Sunday, 1 December 2019

Life since July

It's been almost a month since I started writing this post so I'd better get it finished before the end of the year races up to meet me.

Brace yourself for a massive news dump...

Let's divide this into categories, and we'll start with the youngest member of the family.

A - now three years old, dammit, and don't you forget it.  Anytime she hears the number three she exclaims, "That's how many I'm are!"

I remember that with J the jump from two to three felt big, and I've noticed it again this time.  She's using the toilet full time (still in nappies at night), pedals her big girl bike, tells me, "Leave now!" when I drop her off to kindy, and generally believes herself to be in charge of the household.  When I tell her, "You are not the boss here," she puts her pudgy hands on her hips and retorts, "Yes, I, are!"

I'm enjoying her more than ever.  If you can't tell from the above exchange she's bossy and funny and independent.  She adores her big sister and one of her favourite things to do is to list off everyone she loves, ticking them off on her fingers: "I love myself, and Daddy, and Mummy, and J, and Poppa, and Nan, and Grandpa, and..." The list is long and I think how lucky she is to have so many people to count.

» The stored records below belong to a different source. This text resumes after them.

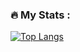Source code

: ### :fire: My Stats :
[![Top Langs](https://github-readme-stats.vercel.app/api/top-langs/?username=AndrewBandRes)](https://github.com/anuraghazra/github-readme-stats)
<!--
**AndrewBandRes/AndrewBandRes** is a ✨ _special_ ✨ repository because its `README.md` (this file) appears on your GitHub profile.

Here are some ideas to get you started:

- 🔭 I’m currently working on ...
- 🌱 I’m currently learning ...
- 👯 I’m looking to collaborate on ...
- 🤔 I’m looking for help with ...
- 💬 Ask me about ...
- 📫 How to reach me: ...
- 😄 Pronouns: ...
- ⚡ Fun fact: ...
-->
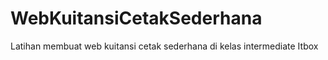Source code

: # WebKuitansiCetakSederhana
Latihan membuat web kuitansi cetak sederhana di kelas intermediate Itbox
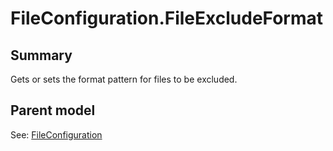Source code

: # FileConfiguration.FileExcludeFormat

## Summary

Gets or sets the format pattern for files to be excluded.

## Parent model

See: [FileConfiguration](FileConfiguration.md)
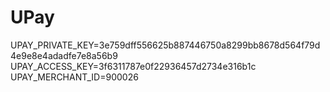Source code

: # UPay

UPAY_PRIVATE_KEY=3e759dff556625b887446750a8299bb8678d564f79d4e9e8e4adadfe7e8a56b9
UPAY_ACCESS_KEY=3f6311787e0f22936457d2734e316b1c
UPAY_MERCHANT_ID=900026
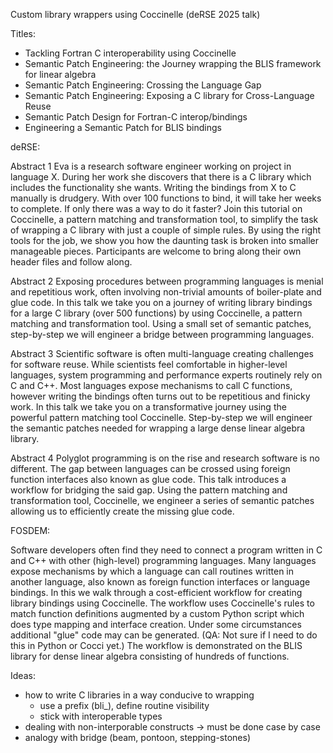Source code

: Custom library wrappers using Coccinelle (deRSE 2025 talk)

Titles:

- Tackling Fortran C interoperability using Coccinelle
- Semantic Patch Engineering: the Journey wrapping the BLIS framework for linear algebra
- Semantic Patch Engineering: Crossing the Language Gap 
- Semantic Patch Engineering: Exposing a C library for Cross-Language Reuse
- Semantic Patch Design for Fortran-C interop/bindings 
- Engineering a Semantic Patch for BLIS bindings


deRSE:

Abstract 1
Eva is a research software engineer working on project in language X.
During her work she discovers that there is a C library which includes the functionality she wants.
Writing the bindings from X to C manually is drudgery.
With over 100 functions to bind, it will take her weeks to complete.
If only there was a way to do it faster?
Join this tutorial on Coccinelle, a pattern matching and transformation tool, to simplify the task of wrapping a C library with just a couple of simple rules.
By using the right tools for the job, we show you how the daunting task is broken into smaller manageable pieces. 
Participants are welcome to bring along their own header files and follow along. 

Abstract 2
Exposing procedures between programming languages is menial and repetitious work,
often involving non-trivial amounts of boiler-plate and glue code.
In this talk we take you on a journey of writing library bindings for a large C library (over 500 functions) by using Coccinelle, a pattern matching and transformation tool.
Using a small set of semantic patches, step-by-step we will engineer a bridge between programming languages.

Abstract 3
Scientific software is often multi-language creating challenges for software reuse.
While scientists feel comfortable in higher-level languages, system programming and performance experts routinely rely on C and C++.
Most languages expose mechanisms to call C functions, however writing the bindings often turns out to be repetitious and finicky work.
In this talk we take you on a transformative journey using the powerful pattern matching tool Coccinelle.
Step-by-step we will engineer the semantic patches needed for wrapping a large dense linear algebra library.

Abstract 4
Polyglot programming is on the rise and research software is no different.
The gap between languages can be crossed using foreign function interfaces also known as glue code. 
This talk introduces a workflow for bridging the said gap.
Using the pattern matching and transformation tool, Coccinelle, we engineer a series of semantic patches allowing us to efficiently create the missing glue code.

FOSDEM:

Software developers often find they need to connect a program written in C and C++ with other (high-level) programming languages.
Many languages expose mechanisms by which a language can call routines written in another language, also known as foreign function interfaces or language bindings.
In this  we walk through a cost-efficient workflow for creating library bindings using Coccinelle.
The workflow uses Coccinelle's rules to match function definitions augmented by a custom Python script which does type mapping and interface creation.
Under some circumstances additional "glue" code may can be generated. (QA: Not sure if I need to do this in Python or Cocci yet.)
The workflow is demonstrated on the BLIS library for dense linear algebra consisting of hundreds of functions.


Ideas:
- how to write C libraries in a way conducive to wrapping
  - use a prefix (bli_), define routine visibility
  - stick with interoperable types
- dealing with non-interporable constructs -> must be done case by case
- analogy with bridge (beam, pontoon, stepping-stones)
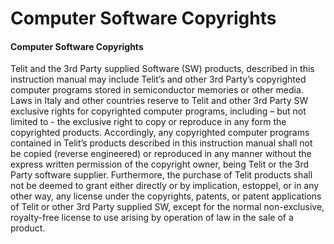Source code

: # Computer Software Copyrights

#### Computer Software Copyrights

Telit and the 3rd Party supplied Software (SW) products, described in this instruction manual may include Telit’s and other 3rd Party’s copyrighted computer programs stored in semiconductor memories or other media. Laws in Italy and other countries reserve to Telit and other 3rd Party SW exclusive rights for copyrighted computer programs, including – but not limited to - the exclusive right to copy or reproduce in any form the copyrighted products. Accordingly, any copyrighted computer programs contained in Telit’s products described in this instruction manual shall not be copied (reverse engineered) or reproduced in any manner without the express written permission of the copyright owner, being Telit or the 3rd Party software supplier. Furthermore, the purchase of Telit products shall not be deemed to grant either directly or by implication, estoppel, or in any other way, any license under the copyrights, patents, or patent applications of Telit or other 3rd Party supplied SW, except for the normal non-exclusive, royalty-free license to use arising by operation of law in the sale of a product.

Giving the Japanese garden exhibit at Pukekura Park a going over

Next up let's discuss J, my sweet and enquiring girl whose brain has gone berserk these last few months.  Boy is that girl ready for school.  All day long she peppers me with questions and facts.   "Do rubbish truck drivers enjoy collecting rubbish?  How high is the sky?  Did you know, pelicans are water birds.  What happens when we die?  How do plants make flowers?  What is air made of?  Does Father Christmas go to South Africa?  Did you know, the wind is caused when air heats or cools." And on, and on, and on ALL DAY.

Earlier this year she was very excited for school, but I didn't think she was actually intellectually ready.  Now, however, OH YES SHE IS READY.  That brain is so thirsty for knowledge it's exhausting.

The school has a fantastic transition program where the new entrants attend a program for an hour each week to get to know the school, their teachers, and their classmates, in the term before they start school.  We started attending the transition program a few weeks ago, although she won't be starting until late February next year (after her fifth birthday).  She adores her school visits and asks me every day when it's time to go back.  They've been handing out readers and she earnestly sits on the couch at home, pointing at the words with her finger as she was shown as she "reads".  Of course, what's actually happening that she's got the book memorised, but as an avid reader myself it's lovely to see this happy introduction to the world of reading.

She also loves to sit down with a sheet of paper and a pencil and draw any letters she knows the shape of, and then asks me what they are.  So when I say she's ready for school, the kid is ready.  Just three months to wait...

She's a prolific and (to my highly biased eye) quite talented artist.  She's able to add small numbers together, loves witches - her favourite character in Sleeping Beauty is Maleficent, would happily spend all day outside pottering around watering plants, picking flowers or walking through the paddocks.  She - in fact both girls - love to bake and I can't start even the smallest task in the kitchen without both of them dragging up a stool each to help.  It's worthwhile remembering that I dreamt of this stuff when they were babies and I was exhausted and a bit miserable.

Let's talk garden.  Since the weather has finally warmed up of course everything has sprung into life, including the weeds.

We've planted out a few veggies but after being super organised very early in the piece and raising some seeds, I kind of took my eye off the ball and now it's almost summer with not much actually in the ground. 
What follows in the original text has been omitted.